- [TASK PROMPT]: Under this line are the records; write out word for word the part that begins at the line containing "- SimpleGrowingGanClassifer" and ends at the line containing "available when possible_", and no more.

[Plain-text document sources]
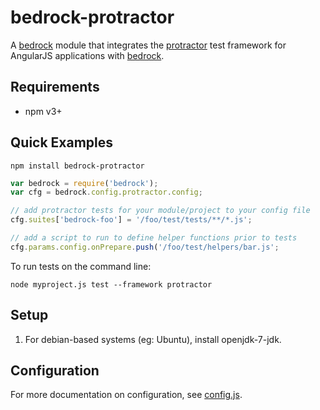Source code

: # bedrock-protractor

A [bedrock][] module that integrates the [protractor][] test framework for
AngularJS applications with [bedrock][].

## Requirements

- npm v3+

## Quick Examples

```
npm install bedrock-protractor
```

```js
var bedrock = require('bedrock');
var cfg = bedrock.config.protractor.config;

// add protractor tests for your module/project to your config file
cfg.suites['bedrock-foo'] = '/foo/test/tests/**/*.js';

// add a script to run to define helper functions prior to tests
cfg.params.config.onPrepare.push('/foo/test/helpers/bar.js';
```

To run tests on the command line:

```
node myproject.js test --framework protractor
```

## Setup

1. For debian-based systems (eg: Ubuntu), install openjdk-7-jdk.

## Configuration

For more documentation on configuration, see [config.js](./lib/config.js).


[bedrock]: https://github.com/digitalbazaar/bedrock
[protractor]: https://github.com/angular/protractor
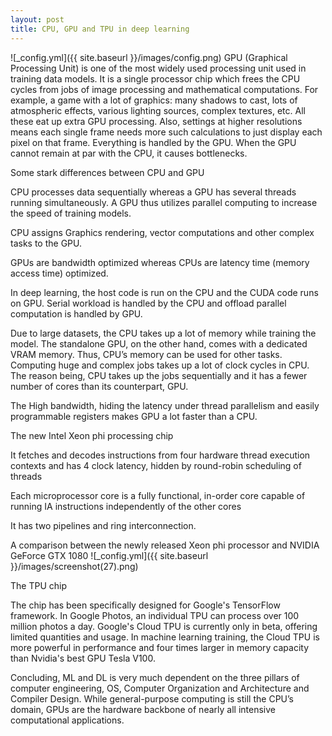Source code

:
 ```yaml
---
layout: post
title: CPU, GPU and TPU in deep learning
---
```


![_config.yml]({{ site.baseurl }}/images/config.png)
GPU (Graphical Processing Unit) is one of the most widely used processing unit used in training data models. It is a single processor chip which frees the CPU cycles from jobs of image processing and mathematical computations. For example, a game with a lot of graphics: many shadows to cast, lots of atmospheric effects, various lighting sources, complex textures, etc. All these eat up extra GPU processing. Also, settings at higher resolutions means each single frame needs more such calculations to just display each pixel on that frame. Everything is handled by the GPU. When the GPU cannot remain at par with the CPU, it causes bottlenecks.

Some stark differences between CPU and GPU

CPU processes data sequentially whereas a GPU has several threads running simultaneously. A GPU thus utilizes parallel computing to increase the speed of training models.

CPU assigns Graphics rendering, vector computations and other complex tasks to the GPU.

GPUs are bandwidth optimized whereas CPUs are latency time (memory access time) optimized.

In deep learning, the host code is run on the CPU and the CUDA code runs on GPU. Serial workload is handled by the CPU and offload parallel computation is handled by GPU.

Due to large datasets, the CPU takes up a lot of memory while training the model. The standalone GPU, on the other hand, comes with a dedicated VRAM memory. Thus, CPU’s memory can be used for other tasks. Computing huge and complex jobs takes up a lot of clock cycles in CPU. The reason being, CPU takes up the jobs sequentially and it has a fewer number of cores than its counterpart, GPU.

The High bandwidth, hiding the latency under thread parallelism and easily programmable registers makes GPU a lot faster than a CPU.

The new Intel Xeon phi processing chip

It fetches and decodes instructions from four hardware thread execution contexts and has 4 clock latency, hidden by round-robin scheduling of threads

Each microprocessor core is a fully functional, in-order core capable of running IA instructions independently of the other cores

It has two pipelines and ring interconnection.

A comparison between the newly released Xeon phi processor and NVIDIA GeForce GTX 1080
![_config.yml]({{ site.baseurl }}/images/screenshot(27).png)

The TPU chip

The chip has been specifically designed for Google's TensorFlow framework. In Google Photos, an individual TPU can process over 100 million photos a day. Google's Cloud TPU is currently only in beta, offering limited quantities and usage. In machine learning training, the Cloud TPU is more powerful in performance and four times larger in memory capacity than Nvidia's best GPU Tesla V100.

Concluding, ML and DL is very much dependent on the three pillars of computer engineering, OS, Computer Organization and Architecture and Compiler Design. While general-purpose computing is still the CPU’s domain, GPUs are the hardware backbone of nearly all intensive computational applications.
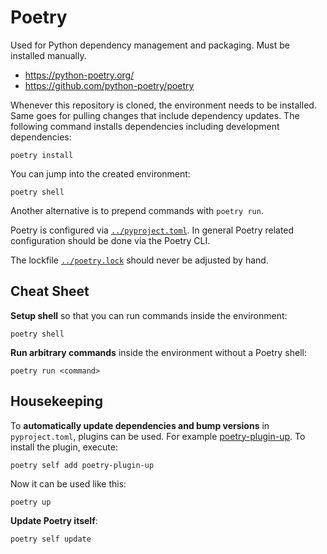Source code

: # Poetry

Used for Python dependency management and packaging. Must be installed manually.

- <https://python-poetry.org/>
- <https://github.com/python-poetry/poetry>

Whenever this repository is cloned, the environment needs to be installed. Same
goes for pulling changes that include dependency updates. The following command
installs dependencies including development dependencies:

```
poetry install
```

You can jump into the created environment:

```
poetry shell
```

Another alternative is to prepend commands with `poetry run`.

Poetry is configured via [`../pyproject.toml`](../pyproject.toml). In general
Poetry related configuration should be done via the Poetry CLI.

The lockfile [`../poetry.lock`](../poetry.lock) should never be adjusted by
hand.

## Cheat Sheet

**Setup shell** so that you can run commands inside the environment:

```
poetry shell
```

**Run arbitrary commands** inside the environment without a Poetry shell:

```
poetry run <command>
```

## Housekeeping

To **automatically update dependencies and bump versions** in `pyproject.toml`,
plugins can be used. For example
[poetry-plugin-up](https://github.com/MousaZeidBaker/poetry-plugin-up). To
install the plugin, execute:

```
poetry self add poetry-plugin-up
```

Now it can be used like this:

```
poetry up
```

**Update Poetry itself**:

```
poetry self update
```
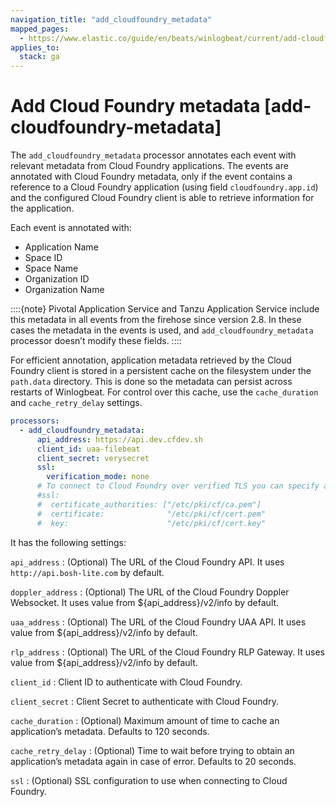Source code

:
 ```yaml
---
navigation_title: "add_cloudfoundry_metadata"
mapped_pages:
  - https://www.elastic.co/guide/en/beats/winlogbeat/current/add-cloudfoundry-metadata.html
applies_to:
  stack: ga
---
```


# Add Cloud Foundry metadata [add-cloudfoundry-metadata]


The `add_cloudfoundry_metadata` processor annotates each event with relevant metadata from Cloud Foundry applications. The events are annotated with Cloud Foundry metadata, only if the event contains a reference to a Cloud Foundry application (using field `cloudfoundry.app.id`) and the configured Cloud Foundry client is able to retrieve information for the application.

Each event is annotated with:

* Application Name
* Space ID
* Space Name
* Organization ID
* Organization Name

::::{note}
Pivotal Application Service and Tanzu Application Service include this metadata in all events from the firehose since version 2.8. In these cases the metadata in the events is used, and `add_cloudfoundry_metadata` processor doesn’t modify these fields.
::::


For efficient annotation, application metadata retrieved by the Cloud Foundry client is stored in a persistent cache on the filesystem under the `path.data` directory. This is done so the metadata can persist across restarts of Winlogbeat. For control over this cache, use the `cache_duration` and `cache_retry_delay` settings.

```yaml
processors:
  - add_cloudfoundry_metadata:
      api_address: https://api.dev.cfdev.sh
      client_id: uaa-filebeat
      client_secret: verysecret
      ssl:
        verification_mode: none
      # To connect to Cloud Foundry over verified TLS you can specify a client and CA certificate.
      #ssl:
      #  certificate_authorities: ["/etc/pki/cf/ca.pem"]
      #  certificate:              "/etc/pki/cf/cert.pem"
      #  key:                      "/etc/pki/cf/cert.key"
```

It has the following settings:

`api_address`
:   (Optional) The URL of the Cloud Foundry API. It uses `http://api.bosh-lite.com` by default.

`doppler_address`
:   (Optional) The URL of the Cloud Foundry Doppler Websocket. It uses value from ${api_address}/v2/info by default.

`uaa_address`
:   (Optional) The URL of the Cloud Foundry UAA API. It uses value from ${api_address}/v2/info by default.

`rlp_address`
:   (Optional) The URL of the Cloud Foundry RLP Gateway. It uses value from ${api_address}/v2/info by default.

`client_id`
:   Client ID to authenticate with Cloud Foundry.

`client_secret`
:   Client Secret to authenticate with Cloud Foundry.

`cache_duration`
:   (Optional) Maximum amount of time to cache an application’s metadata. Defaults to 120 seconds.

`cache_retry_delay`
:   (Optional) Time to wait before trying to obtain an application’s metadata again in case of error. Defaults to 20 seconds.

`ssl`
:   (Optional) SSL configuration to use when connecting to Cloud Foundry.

---

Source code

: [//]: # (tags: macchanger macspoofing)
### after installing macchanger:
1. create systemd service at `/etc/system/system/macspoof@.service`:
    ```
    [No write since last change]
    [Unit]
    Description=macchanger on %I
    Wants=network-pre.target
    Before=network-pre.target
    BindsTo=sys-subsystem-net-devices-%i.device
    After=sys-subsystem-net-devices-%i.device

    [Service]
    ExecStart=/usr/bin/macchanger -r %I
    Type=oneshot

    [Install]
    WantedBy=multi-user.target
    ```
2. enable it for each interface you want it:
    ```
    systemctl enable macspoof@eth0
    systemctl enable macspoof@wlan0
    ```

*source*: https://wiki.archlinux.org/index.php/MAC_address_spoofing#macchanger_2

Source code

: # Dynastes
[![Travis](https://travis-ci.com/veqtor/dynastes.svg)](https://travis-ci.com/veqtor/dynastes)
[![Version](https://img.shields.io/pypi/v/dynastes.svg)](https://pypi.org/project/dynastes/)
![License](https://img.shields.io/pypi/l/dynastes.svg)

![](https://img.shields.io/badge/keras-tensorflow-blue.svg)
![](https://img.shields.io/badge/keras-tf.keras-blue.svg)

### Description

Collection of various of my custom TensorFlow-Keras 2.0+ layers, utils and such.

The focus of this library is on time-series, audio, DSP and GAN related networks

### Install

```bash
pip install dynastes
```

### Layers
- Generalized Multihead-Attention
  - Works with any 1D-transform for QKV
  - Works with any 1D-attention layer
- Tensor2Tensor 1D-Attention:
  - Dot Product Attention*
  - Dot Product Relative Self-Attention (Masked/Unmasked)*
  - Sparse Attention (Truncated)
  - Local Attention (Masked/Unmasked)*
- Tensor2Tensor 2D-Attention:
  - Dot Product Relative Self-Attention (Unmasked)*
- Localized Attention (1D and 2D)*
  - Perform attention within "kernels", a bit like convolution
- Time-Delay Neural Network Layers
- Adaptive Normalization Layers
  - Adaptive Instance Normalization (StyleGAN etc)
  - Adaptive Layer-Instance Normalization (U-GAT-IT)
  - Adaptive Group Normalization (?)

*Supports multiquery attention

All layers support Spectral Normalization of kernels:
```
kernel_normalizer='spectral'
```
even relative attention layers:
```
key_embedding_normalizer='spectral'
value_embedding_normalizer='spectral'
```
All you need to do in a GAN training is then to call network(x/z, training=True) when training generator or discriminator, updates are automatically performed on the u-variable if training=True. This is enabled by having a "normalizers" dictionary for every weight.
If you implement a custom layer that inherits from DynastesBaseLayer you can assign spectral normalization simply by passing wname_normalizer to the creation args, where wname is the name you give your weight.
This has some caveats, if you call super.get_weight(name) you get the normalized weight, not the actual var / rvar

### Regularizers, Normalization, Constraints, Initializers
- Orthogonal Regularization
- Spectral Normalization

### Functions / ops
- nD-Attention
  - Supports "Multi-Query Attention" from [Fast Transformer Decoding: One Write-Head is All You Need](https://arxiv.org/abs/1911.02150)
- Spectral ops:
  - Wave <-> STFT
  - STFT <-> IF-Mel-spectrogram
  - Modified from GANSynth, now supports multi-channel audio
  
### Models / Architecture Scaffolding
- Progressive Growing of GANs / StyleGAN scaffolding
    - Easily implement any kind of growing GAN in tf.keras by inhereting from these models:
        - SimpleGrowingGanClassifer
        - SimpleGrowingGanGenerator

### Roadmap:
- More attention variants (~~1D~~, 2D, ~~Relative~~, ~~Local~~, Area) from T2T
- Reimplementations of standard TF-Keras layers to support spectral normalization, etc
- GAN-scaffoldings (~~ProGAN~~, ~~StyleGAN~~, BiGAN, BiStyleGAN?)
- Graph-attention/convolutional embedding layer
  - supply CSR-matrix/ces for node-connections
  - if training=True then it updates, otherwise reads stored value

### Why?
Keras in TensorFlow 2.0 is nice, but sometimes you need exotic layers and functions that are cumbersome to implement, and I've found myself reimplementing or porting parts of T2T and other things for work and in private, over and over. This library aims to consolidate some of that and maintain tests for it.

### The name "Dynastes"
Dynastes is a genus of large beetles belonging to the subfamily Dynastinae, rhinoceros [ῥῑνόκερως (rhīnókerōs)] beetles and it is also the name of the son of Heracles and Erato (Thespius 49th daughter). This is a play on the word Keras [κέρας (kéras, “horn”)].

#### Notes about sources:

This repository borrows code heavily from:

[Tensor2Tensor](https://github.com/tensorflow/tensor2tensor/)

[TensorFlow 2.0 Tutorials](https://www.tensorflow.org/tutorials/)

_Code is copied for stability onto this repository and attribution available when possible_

==

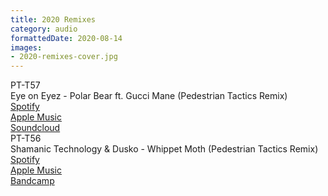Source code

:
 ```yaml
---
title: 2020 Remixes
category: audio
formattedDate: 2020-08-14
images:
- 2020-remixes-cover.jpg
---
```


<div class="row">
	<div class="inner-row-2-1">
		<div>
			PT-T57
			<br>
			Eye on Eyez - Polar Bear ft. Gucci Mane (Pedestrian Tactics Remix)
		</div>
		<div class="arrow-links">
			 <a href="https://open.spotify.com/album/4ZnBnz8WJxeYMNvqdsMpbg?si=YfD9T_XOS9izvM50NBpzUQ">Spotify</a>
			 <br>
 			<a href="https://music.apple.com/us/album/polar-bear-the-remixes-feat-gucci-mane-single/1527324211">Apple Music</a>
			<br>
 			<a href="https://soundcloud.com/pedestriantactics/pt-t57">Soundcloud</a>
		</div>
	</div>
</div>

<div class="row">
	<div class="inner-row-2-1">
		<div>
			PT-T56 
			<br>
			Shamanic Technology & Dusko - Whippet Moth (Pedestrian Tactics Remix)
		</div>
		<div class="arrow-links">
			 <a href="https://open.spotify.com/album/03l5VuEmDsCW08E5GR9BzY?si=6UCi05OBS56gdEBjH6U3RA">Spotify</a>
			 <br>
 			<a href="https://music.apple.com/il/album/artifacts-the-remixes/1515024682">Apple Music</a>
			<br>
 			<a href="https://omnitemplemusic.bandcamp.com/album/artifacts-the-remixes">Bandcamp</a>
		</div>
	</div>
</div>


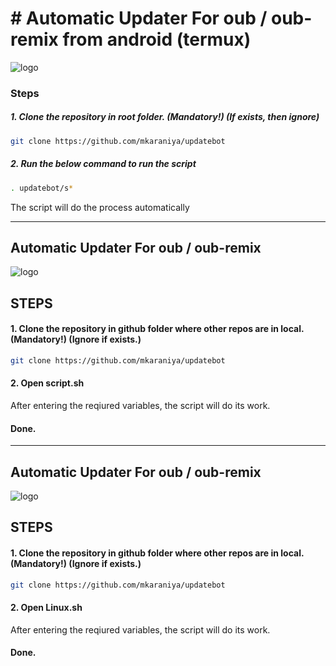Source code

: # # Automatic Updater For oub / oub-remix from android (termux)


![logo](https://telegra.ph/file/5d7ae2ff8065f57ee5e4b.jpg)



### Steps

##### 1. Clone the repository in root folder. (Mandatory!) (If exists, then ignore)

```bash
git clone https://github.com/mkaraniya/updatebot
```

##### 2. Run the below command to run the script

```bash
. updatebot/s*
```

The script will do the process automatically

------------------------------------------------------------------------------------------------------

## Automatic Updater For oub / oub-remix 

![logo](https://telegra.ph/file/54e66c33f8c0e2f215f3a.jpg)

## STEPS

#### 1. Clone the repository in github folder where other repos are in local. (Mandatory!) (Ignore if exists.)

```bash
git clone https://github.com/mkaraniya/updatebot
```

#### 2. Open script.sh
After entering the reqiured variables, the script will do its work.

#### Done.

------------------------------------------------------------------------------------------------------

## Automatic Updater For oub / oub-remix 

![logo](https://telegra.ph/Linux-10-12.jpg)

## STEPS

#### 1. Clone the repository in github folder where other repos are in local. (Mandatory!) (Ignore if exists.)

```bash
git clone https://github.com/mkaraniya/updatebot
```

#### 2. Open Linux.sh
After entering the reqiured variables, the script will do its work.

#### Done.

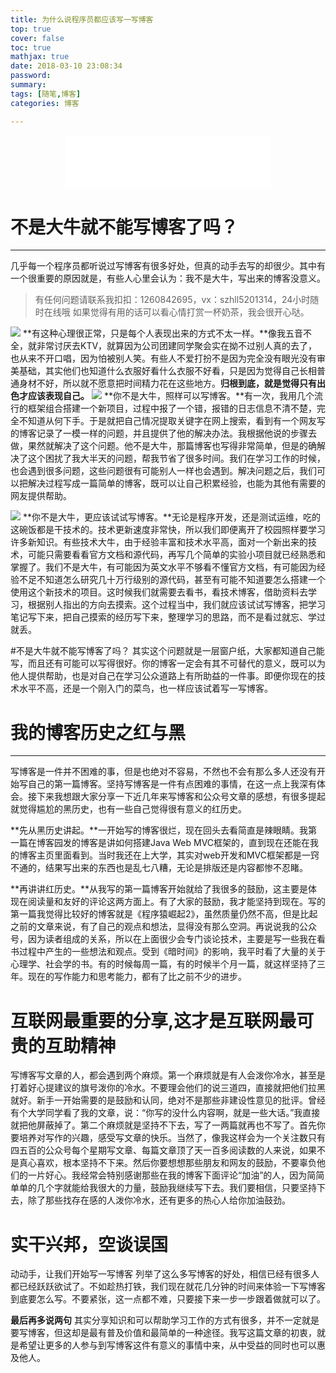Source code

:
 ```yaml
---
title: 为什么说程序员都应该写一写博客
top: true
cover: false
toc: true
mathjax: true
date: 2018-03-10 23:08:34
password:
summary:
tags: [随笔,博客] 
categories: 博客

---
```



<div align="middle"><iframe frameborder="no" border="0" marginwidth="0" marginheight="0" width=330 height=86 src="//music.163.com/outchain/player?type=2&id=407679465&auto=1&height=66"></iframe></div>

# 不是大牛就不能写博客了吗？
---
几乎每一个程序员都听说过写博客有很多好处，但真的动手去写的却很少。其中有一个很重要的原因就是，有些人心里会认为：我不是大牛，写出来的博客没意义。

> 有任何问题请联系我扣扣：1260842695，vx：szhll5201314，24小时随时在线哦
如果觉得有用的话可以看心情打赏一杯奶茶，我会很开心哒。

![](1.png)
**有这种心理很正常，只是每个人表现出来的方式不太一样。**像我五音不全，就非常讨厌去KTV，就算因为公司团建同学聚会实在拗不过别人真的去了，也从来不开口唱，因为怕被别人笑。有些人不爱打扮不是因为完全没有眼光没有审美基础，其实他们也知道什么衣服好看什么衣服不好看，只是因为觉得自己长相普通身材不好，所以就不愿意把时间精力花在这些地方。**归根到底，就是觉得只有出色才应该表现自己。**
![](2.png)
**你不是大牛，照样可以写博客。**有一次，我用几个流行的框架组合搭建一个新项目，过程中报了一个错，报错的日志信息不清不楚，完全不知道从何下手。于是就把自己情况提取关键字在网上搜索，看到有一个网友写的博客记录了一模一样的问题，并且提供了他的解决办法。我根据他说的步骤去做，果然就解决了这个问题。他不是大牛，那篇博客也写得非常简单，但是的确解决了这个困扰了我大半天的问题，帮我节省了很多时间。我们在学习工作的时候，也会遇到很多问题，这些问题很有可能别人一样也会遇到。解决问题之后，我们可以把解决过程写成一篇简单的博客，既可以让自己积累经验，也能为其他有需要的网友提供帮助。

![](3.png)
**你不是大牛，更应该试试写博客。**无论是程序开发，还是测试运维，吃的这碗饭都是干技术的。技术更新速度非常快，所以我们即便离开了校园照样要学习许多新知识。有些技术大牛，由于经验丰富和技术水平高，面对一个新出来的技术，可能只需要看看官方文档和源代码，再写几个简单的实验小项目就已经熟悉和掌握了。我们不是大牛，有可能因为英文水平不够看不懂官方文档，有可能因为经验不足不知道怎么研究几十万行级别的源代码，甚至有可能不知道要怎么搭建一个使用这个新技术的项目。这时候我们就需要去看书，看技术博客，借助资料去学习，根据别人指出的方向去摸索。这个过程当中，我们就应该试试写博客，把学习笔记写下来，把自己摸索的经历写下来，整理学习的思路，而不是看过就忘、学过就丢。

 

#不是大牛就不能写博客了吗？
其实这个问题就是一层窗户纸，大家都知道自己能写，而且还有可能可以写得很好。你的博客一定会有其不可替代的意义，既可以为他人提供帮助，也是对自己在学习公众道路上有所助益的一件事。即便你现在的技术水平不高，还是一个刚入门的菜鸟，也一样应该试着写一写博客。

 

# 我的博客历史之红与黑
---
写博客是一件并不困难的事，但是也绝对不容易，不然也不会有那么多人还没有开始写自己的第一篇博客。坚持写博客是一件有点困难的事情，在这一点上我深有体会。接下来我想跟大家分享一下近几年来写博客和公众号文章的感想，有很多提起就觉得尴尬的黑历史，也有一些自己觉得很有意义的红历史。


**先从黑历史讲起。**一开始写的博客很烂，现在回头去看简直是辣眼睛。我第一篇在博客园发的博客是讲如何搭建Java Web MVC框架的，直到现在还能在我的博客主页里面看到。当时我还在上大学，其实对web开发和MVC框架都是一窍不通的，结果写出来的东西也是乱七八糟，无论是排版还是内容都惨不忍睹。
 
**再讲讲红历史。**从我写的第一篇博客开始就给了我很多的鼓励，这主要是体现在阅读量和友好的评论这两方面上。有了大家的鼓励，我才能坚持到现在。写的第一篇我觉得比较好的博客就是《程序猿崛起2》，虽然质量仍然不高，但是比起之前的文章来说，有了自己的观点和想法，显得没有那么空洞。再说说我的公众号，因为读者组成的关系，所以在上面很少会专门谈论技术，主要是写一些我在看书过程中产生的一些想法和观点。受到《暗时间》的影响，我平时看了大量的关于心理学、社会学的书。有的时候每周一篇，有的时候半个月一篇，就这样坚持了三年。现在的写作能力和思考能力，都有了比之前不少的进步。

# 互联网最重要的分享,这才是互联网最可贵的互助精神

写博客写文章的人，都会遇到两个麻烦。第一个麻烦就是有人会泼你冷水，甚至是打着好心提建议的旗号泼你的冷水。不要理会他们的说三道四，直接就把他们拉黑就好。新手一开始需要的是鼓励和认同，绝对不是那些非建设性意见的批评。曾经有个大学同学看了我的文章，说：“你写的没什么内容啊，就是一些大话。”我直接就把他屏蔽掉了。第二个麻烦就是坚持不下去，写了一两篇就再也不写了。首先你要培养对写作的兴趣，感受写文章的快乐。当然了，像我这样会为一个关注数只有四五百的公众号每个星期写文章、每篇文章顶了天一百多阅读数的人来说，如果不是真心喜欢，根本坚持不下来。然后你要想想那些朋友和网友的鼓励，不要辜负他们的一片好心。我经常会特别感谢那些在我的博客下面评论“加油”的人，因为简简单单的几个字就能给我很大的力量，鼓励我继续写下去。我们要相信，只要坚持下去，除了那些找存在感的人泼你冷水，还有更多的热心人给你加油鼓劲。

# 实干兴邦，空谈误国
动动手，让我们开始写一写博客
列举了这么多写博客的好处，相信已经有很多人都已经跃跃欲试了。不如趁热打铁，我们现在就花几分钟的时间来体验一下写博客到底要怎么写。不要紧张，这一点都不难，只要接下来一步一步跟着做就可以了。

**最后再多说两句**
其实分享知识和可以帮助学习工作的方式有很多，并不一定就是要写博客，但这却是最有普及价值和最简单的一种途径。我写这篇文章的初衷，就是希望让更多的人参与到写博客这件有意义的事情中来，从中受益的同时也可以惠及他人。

- [TASK OUTPUT]:
        - SimpleGrowingGanClassifer
        - SimpleGrowingGanGenerator

### Roadmap:
- More attention variants (~~1D~~, 2D, ~~Relative~~, ~~Local~~, Area) from T2T
- Reimplementations of standard TF-Keras layers to support spectral normalization, etc
- GAN-scaffoldings (~~ProGAN~~, ~~StyleGAN~~, BiGAN, BiStyleGAN?)
- Graph-attention/convolutional embedding layer
  - supply CSR-matrix/ces for node-connections
  - if training=True then it updates, otherwise reads stored value

### Why?
Keras in TensorFlow 2.0 is nice, but sometimes you need exotic layers and functions that are cumbersome to implement, and I've found myself reimplementing or porting parts of T2T and other things for work and in private, over and over. This library aims to consolidate some of that and maintain tests for it.

### The name "Dynastes"
Dynastes is a genus of large beetles belonging to the subfamily Dynastinae, rhinoceros [ῥῑνόκερως (rhīnókerōs)] beetles and it is also the name of the son of Heracles and Erato (Thespius 49th daughter). This is a play on the word Keras [κέρας (kéras, “horn”)].

#### Notes about sources:

This repository borrows code heavily from:

[Tensor2Tensor](https://github.com/tensorflow/tensor2tensor/)

[TensorFlow 2.0 Tutorials](https://www.tensorflow.org/tutorials/)

_Code is copied for stability onto this repository and attribution available when possible_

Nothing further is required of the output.